Sentada en el porche trasero, contempla los nogales que llegan hasta el río. Se recoloca la manta que tiene sobre las rodillas mientras escucha los trinos y el revoloteo juguetón. Cosas de la primavera. Le toca estos días a su hijo el mayor. Aunque pretendamos negarlo, siempre se tiene un sentimiento especial hacia el primer hijo. Ella se recuerda tan joven con las manos en el vientre sintiendo sus patadas. Todo aquello ocurrió alguna vez. Está tremendamente cansada. Hace apenas una hora que se fue el médico. Viene a verla todos los días y llama cada tarde para ver cómo se encuentra. Se encuentra agotada porque el tiempo está más que concluido. Ha besado a todos quienes quería, y ha dormido todas esas últimas noches en su cama, la que compartió tantos años con quien más quiso. Aquellos trinos son una buena música para despedirse, aquel cielo de primavera y aquellos nogales repletos de hojas verdes brillantes son una buena imagen parar cerrar por fin los ojos.
5 comentarios:
Precioso!
Está claro que nunca es buena hora para morir,pero las hay mejores que otras eternas.
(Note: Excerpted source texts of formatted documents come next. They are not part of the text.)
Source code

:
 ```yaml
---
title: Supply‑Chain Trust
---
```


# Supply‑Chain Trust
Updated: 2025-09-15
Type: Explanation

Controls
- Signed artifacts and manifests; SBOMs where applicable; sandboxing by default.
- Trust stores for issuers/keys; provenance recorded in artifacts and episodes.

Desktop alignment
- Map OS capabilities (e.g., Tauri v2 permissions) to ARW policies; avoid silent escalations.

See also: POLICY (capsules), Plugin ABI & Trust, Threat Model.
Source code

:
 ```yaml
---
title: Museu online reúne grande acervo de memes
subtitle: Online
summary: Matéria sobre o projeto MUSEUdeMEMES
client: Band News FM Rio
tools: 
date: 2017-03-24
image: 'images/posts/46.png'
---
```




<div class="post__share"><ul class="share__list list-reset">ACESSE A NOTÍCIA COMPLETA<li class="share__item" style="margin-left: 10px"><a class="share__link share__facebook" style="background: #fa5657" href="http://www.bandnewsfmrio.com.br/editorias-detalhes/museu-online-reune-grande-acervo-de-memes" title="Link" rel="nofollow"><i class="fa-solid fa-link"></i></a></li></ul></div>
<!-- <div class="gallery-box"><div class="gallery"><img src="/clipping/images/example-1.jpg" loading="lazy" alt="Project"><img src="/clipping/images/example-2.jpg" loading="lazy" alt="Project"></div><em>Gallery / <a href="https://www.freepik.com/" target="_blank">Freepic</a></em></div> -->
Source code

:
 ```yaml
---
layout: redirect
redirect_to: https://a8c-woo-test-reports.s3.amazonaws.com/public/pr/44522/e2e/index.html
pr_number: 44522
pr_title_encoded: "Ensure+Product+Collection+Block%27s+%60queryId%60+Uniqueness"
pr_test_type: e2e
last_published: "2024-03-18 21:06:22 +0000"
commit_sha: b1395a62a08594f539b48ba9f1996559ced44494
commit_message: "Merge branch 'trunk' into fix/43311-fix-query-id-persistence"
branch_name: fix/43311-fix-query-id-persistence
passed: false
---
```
Así es Isabel. Muchas gracias.
Quien más quien menos se conmovió cuando quien la vivió la contó en las jornadas; y aún releyéndola emociona...
Creo que esta es la medicina de familia auténtica y, al menos, por la que yo estoy haciendo la residencia de nuestra especialidad.
Un saludo!
fue emocinante oirlo y mas si lo leo (que lo he leido 2 veces, jijij...). gracias por ponernos los pies en el suelo.